Mayor Mike McGinn has transferred authority for the city's response to homeless campers out of the high-level Office of Policy Management and into the Human Services Department. There, the policies are under some revision: Homeless Intervention and Block Grant Administrator Al Poole says social-service outreach workers will visit nearly all campers before they are asked to move.
Poole says he is also requiring that written notice be posted at least 72 hours before every sweep on city property. Under the two-year-old encampment protocols, the city may sweep an area with no notice, and remove all items, after people have been observed camping there at least three times in a 60-day period.
City officials created multi-department administrative rules in April 2008 to deal with incidents of homeless people camping out on properties managed by the city Department of Transportation, the Parks Department, Seattle Public Utilities and other agencies. These rules, says Poole, are not being rewritten.
"We won't be making changes to the basic legal [terms] but we can do a number of other things," he says, "and the mayor's office has indicated a willingness to do that."
Poole says that in the next three weeks he will convene a meeting of advocates for the homeless to take suggestions on how the city might change the encampment response.
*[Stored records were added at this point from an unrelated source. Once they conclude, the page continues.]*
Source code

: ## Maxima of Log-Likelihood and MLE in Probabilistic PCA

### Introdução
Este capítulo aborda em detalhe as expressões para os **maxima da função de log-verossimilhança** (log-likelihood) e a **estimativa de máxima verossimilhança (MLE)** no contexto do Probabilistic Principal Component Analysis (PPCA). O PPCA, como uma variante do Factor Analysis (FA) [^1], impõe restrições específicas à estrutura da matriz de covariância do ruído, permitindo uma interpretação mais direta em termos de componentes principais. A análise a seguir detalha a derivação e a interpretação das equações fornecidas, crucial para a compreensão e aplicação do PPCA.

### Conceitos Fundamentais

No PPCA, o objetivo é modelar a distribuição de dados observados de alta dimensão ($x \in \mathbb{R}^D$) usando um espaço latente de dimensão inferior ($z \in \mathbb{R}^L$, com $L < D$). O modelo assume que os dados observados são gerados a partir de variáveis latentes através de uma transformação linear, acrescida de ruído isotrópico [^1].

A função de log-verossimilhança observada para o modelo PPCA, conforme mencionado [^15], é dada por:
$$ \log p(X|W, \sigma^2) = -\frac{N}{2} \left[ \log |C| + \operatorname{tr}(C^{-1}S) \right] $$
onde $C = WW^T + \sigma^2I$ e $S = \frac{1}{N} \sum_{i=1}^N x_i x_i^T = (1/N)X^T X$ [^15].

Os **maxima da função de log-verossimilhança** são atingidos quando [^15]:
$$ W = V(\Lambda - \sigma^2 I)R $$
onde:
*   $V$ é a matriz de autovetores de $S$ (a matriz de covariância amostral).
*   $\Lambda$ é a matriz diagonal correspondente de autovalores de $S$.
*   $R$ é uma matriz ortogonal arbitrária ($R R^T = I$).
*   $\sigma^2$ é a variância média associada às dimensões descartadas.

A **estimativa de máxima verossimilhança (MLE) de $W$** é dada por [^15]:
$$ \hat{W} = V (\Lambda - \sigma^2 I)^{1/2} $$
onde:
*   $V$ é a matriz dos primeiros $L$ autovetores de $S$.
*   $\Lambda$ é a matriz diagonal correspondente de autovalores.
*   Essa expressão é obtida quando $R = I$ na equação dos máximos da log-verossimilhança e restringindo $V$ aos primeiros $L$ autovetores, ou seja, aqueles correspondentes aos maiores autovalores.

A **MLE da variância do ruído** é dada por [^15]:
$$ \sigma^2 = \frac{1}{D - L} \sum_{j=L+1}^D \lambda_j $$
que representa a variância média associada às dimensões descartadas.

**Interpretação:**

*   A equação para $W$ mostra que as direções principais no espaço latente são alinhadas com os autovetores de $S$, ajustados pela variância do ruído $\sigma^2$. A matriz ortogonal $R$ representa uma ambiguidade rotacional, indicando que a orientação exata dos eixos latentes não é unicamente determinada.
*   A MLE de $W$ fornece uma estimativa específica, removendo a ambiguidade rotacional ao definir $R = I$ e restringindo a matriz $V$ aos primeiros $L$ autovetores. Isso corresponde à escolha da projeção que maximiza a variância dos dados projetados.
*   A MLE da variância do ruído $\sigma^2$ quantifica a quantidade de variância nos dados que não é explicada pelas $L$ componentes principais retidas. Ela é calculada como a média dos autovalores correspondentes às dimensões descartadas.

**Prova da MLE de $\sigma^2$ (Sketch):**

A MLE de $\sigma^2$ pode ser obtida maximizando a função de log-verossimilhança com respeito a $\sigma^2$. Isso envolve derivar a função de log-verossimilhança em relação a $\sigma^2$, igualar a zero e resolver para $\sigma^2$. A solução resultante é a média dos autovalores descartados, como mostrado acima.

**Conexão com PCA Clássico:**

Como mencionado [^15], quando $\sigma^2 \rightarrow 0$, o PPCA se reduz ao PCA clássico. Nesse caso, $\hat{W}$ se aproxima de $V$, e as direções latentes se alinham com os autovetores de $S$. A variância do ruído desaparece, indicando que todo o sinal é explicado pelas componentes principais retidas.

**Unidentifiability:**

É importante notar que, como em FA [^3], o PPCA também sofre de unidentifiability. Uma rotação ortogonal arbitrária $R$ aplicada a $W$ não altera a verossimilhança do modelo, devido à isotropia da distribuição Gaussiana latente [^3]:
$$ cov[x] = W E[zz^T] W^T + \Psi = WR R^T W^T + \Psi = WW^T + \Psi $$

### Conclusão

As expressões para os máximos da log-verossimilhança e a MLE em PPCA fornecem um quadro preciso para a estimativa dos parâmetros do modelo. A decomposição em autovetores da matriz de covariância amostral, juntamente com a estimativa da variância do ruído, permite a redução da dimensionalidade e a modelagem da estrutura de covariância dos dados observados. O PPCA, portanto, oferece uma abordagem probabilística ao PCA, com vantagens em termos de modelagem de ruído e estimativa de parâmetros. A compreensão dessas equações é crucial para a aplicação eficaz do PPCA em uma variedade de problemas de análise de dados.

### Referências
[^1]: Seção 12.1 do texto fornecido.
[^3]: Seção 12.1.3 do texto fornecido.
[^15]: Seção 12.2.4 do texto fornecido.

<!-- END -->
"The whole thing is a work in progress; I do not expect to get where we want to be next week. A lot more outreach is being done now than was being done before."
Outreach workers offer homeless campers a berth at a 40-bed shelter in lower Queen Anne; city records show that the shelter has been at an average of 89 percent capacity since February 2009.
When the McGinn administration gave his department authority to manage the encampments, "They were very clear that they wanted Human Services to humanize the policy, but at the same time they did want to implement and continue the protocols."
The changes don't affect land controlled by the Washington State Department of Transportation, such as areas under or adjacent to freeways.
Poole says hearing complaints about urban campsites from local residents "has helped me have an understanding for the neighborhoods' point of view, to balance these interests."
Sometimes a small improvement -- getting a person to take up less sidewalk space, for instance, will make the complaints stop. "From that perspective, my real intent is to not let things get really bad so there's a major impact" on the homeless.
"So we're going to try to establish a protocol where we're working with it all the time on a consistent basis," he says. "I do hope that we get a policy that both the advocates and the people who care about the encampments can really respect."